[Start of Attachment]

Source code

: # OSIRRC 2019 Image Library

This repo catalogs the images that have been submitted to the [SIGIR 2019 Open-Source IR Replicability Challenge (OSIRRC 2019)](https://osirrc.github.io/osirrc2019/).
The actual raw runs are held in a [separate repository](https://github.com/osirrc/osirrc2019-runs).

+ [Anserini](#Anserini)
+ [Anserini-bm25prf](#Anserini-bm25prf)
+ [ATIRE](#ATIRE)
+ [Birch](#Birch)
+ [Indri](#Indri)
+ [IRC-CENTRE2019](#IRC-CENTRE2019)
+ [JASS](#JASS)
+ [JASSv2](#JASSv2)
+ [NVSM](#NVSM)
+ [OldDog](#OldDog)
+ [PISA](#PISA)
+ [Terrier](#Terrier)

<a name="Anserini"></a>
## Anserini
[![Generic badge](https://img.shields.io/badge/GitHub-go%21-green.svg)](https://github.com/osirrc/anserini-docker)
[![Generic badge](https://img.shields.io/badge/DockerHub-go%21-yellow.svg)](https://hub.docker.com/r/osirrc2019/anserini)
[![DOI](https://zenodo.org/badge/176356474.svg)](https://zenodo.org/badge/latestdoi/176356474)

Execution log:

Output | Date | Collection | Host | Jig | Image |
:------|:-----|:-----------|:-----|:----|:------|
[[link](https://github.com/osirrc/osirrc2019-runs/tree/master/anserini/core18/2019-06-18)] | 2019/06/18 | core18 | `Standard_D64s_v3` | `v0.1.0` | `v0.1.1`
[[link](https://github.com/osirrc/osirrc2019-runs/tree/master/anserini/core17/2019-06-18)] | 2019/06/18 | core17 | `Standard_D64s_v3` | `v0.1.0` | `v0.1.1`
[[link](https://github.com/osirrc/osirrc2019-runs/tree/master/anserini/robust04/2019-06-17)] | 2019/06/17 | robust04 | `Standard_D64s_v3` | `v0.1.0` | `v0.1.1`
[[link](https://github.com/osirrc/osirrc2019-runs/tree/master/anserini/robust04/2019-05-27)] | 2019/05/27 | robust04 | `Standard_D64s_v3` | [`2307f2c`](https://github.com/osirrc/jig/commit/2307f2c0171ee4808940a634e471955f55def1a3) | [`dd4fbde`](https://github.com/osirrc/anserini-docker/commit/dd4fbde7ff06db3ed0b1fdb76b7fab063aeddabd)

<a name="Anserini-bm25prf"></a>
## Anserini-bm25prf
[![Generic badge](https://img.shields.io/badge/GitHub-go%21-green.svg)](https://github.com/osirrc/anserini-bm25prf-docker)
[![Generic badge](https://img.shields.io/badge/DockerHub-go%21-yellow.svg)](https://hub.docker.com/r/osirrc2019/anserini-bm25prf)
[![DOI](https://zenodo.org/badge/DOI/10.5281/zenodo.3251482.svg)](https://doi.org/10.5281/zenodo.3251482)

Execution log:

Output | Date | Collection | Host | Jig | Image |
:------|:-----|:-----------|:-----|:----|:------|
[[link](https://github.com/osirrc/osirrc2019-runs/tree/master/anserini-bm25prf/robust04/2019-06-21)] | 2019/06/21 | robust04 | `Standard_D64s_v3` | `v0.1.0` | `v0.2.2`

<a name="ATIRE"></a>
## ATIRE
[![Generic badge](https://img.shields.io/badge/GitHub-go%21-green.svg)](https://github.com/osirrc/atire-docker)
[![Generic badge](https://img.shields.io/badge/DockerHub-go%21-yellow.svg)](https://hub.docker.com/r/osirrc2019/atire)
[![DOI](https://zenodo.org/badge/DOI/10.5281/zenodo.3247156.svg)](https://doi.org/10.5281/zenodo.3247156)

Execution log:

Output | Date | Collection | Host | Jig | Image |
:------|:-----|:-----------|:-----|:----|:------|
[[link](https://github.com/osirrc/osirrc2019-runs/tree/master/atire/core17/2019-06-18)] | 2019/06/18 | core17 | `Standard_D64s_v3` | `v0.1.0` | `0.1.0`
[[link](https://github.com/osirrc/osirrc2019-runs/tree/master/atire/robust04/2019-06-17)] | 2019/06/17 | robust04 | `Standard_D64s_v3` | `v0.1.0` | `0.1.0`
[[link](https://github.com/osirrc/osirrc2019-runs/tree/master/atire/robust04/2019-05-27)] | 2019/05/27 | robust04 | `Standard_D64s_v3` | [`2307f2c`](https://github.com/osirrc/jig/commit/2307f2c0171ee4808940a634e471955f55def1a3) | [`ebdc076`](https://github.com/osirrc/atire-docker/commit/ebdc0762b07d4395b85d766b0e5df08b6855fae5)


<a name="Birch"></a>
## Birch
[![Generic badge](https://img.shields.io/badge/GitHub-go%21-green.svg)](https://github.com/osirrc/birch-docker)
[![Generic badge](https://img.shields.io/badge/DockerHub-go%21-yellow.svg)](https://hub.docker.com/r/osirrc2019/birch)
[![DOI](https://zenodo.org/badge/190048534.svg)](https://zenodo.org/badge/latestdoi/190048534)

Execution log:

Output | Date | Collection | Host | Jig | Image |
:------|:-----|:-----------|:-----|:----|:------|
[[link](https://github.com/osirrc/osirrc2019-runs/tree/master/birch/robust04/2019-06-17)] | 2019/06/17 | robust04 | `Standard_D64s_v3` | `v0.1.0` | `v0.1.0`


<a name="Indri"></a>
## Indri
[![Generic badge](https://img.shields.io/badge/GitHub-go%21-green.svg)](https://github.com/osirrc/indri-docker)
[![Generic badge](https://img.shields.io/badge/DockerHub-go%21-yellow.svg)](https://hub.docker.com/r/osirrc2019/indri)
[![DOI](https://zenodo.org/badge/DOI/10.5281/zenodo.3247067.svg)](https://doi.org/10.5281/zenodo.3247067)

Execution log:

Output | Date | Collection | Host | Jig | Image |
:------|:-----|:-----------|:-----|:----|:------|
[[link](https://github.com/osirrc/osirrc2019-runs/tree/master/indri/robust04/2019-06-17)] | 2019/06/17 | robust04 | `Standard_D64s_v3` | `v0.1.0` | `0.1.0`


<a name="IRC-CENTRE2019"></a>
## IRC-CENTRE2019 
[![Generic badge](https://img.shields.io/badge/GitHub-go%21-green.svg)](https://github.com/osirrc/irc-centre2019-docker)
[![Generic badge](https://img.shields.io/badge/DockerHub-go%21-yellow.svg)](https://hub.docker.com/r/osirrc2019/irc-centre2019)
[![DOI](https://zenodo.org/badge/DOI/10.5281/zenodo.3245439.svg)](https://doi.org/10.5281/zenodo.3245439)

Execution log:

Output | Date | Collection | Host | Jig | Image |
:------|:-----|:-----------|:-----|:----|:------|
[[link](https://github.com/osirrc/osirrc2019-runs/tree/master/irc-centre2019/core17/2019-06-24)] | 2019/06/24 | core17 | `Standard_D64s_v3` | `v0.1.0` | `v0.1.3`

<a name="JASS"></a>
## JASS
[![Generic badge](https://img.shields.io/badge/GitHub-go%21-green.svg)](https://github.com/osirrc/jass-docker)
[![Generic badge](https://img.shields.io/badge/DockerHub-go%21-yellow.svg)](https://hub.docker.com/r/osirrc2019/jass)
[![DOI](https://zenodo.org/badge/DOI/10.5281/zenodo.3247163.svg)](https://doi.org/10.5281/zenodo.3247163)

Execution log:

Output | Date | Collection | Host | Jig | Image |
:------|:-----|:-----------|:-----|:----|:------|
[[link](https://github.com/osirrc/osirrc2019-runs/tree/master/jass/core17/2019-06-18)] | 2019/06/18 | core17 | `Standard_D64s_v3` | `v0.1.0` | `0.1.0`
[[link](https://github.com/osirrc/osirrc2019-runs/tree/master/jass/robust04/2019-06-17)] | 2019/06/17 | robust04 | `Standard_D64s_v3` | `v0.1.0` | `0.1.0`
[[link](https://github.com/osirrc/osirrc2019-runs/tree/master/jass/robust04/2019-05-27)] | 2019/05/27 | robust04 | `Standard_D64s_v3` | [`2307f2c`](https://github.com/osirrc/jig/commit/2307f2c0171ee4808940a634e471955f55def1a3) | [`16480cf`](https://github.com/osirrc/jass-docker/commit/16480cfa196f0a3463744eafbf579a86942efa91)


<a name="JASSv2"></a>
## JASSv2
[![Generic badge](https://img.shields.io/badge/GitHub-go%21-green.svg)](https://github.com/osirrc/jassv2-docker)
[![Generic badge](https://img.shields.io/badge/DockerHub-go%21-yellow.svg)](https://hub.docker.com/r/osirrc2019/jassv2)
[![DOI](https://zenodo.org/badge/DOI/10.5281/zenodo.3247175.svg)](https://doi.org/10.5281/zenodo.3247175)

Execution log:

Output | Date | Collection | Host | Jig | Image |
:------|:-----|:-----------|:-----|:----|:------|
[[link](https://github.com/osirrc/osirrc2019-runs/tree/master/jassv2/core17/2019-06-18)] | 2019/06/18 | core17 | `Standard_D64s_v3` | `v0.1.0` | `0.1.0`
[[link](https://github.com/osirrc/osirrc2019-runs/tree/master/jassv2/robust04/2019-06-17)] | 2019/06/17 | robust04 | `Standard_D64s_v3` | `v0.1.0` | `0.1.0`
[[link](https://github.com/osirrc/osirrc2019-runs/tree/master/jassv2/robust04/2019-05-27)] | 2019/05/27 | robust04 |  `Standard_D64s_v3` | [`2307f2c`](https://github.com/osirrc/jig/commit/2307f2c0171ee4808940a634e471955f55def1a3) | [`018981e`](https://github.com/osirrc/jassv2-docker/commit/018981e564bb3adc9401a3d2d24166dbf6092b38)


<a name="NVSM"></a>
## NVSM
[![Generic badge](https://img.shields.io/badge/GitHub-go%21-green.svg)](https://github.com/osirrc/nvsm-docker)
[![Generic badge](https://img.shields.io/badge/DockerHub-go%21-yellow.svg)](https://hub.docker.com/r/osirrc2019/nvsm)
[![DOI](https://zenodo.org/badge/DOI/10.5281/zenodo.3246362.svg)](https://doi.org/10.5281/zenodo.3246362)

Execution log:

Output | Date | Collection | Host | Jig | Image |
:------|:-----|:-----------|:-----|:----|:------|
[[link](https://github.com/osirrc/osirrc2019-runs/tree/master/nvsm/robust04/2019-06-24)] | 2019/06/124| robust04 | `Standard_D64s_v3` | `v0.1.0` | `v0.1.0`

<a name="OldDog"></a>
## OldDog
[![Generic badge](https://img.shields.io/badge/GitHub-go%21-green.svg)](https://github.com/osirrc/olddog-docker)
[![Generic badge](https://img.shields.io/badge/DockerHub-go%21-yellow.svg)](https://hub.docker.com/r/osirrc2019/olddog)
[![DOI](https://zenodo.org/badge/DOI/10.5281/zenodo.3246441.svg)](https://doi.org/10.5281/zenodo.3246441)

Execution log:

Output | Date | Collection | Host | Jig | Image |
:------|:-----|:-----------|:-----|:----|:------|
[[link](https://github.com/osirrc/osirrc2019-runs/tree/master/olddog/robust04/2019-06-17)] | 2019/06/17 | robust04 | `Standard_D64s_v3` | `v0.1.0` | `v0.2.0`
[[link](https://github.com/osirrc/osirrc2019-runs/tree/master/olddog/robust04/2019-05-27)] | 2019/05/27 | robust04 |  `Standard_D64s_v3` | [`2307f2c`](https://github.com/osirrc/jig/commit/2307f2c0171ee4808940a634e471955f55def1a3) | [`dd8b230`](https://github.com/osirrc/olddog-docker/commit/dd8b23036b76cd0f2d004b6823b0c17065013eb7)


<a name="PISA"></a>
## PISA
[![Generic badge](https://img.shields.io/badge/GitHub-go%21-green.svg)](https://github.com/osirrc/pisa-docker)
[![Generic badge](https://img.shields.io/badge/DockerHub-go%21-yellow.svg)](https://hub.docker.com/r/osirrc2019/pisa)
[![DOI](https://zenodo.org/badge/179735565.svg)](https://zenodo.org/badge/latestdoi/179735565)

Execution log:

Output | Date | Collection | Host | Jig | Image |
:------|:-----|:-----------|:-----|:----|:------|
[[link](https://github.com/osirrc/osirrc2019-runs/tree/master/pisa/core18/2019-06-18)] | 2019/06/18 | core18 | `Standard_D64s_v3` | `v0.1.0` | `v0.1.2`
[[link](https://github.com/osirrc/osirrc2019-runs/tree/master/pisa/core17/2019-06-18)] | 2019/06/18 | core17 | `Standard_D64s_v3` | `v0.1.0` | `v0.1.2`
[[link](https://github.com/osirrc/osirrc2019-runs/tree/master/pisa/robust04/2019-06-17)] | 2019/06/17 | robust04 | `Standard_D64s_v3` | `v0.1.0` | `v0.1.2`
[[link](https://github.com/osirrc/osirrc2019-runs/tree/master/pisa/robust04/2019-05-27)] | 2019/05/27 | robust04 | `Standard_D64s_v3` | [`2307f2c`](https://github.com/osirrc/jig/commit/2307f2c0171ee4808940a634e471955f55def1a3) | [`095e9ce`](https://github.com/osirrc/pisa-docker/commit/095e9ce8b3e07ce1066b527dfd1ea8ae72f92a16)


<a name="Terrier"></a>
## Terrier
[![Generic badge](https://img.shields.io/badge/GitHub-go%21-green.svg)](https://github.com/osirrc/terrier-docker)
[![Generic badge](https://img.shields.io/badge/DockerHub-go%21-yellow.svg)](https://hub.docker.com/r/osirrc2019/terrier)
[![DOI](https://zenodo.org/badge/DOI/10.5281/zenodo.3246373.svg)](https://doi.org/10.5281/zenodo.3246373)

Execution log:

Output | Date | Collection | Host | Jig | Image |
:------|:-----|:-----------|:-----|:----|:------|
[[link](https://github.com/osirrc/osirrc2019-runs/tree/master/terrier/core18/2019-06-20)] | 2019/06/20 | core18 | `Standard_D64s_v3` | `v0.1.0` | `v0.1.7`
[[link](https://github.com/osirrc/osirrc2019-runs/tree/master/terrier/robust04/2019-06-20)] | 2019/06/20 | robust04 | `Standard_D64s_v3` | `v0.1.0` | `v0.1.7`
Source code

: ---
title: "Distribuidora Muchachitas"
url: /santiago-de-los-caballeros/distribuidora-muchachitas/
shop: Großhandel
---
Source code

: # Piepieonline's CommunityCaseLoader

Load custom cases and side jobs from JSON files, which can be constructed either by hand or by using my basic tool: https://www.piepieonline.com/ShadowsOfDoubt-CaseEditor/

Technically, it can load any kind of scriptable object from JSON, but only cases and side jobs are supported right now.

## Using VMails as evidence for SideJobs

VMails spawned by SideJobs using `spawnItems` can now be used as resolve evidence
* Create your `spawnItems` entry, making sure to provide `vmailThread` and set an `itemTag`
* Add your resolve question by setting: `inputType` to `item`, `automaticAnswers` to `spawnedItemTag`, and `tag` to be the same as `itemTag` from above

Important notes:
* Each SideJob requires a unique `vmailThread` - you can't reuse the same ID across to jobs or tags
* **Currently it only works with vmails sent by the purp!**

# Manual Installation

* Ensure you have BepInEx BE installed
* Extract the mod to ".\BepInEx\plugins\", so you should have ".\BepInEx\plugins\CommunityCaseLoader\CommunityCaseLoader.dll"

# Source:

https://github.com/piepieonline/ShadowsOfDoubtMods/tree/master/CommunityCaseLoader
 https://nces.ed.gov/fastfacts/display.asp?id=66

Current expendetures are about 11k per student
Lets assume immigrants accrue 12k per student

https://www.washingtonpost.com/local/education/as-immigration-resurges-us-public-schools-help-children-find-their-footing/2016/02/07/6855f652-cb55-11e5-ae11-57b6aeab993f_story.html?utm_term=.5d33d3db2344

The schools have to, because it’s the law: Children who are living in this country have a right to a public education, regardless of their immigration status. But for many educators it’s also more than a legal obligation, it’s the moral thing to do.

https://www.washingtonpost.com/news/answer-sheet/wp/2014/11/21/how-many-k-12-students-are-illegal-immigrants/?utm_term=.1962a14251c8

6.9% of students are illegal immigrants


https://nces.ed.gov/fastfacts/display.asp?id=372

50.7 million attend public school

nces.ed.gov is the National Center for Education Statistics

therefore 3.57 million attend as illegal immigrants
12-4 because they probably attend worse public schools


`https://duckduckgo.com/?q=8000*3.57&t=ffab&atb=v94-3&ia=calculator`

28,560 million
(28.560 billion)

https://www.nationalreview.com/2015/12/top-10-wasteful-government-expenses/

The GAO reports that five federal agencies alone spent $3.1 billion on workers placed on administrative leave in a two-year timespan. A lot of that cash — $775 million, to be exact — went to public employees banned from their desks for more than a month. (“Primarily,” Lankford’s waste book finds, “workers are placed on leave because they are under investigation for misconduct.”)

[End of Attachment]

Say how many lines in the listing above include "right". Give nothing but the number.

2